Secondo Bloomberg è probabile che i due paesi annunceranno nelle prossime settimane la decisione di aderire a gran parte delle pesanti limitazioni che gli Stati Uniti hanno deciso ad ottobre nei confronti della Cina. Queste restrizioni sono motivate con la duplice natura civile e militare di molte aziende cinesi del settore.

In realtà, tutti sanno che il vero scopo è quello di impedire alla Cina di raggiungere una posizione egemone in un altro settore di vitale importanza per l’economia globale, utilizzando politiche di dumping e furti di IP, come è già successo in passato, ad esempio nel comparto dei pannelli fotovoltaici.

Il coinvolgimento anche dei produttori di attrezzature e impianti non statunitensi era considerato dagli analisti indispensabile per il successo delle sanzioni. Se le indiscrezioni di Bloomberg verranno confermate, è opinione comune che le ambizioni cinese in questo settore subiranno un colpo mortale, così come è successo a Huawei dopo le sanzioni americane del 2018.
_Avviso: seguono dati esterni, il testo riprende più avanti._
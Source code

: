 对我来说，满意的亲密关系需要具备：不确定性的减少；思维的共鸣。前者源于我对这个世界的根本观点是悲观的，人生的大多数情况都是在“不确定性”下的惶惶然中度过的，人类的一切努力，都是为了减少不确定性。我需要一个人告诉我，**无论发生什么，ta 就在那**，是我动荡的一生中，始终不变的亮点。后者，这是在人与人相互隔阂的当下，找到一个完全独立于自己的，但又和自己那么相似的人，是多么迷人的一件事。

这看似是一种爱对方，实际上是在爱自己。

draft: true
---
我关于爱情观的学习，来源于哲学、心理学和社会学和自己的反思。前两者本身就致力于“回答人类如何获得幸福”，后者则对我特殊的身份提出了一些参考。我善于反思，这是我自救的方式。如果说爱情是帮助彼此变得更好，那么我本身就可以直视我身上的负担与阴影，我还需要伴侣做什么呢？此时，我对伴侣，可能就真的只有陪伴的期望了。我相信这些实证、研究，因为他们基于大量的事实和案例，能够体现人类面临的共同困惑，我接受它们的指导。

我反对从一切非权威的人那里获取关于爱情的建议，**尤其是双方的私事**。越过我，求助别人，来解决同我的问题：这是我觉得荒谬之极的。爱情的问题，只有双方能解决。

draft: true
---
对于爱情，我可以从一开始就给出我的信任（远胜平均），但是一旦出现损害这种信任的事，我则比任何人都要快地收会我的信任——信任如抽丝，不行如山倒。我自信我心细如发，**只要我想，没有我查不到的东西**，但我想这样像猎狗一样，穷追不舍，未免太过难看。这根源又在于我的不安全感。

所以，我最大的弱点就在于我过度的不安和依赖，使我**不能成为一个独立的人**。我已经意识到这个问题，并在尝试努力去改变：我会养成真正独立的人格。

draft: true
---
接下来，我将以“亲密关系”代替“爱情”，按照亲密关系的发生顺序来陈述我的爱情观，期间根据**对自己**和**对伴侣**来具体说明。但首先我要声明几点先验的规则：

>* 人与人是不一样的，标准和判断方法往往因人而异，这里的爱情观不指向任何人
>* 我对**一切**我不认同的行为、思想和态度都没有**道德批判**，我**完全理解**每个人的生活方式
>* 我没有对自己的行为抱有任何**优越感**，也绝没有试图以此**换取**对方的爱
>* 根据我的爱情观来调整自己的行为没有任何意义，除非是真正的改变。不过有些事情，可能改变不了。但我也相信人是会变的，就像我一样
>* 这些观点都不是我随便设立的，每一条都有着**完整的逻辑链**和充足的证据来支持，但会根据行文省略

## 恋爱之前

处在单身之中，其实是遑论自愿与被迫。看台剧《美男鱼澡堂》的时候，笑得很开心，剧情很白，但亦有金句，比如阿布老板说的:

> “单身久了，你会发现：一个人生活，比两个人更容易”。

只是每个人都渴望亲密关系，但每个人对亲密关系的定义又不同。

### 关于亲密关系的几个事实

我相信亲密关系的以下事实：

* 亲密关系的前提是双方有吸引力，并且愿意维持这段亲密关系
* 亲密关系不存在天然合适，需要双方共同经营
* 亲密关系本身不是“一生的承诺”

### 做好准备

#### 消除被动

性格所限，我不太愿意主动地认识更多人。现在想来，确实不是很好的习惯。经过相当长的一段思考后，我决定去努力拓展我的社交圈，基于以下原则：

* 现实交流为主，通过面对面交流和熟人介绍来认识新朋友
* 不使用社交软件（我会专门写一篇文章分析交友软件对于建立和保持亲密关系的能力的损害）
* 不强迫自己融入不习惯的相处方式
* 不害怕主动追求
Nel suo articolo, Bloomberg riporta il giudizio tranchant di Stacy Rasgon, analista di Sanford C. Bernstein: “Non c’è modo che la Cina possa costruire da sola un’industria all’avanguardia. Nessuna possibilità“.

Al momento, la reazione della Cina si è limitata ad un’azione nell’ambito dell’Organizzazione mondiale del commercio (WTO) contro gli Stati Uniti.

La Cina intraprende azioni legali nel quadro del WTO per affrontare le nostre preoccupazioni e difendere i nostri interessi legittimi“, ha affermato in una dichiarazione il ministero del Commercio cinese aggiungendo che le limitazioni statunitensi “minacciavano la stabilità delle catene di approvvigionamento industriali globali“.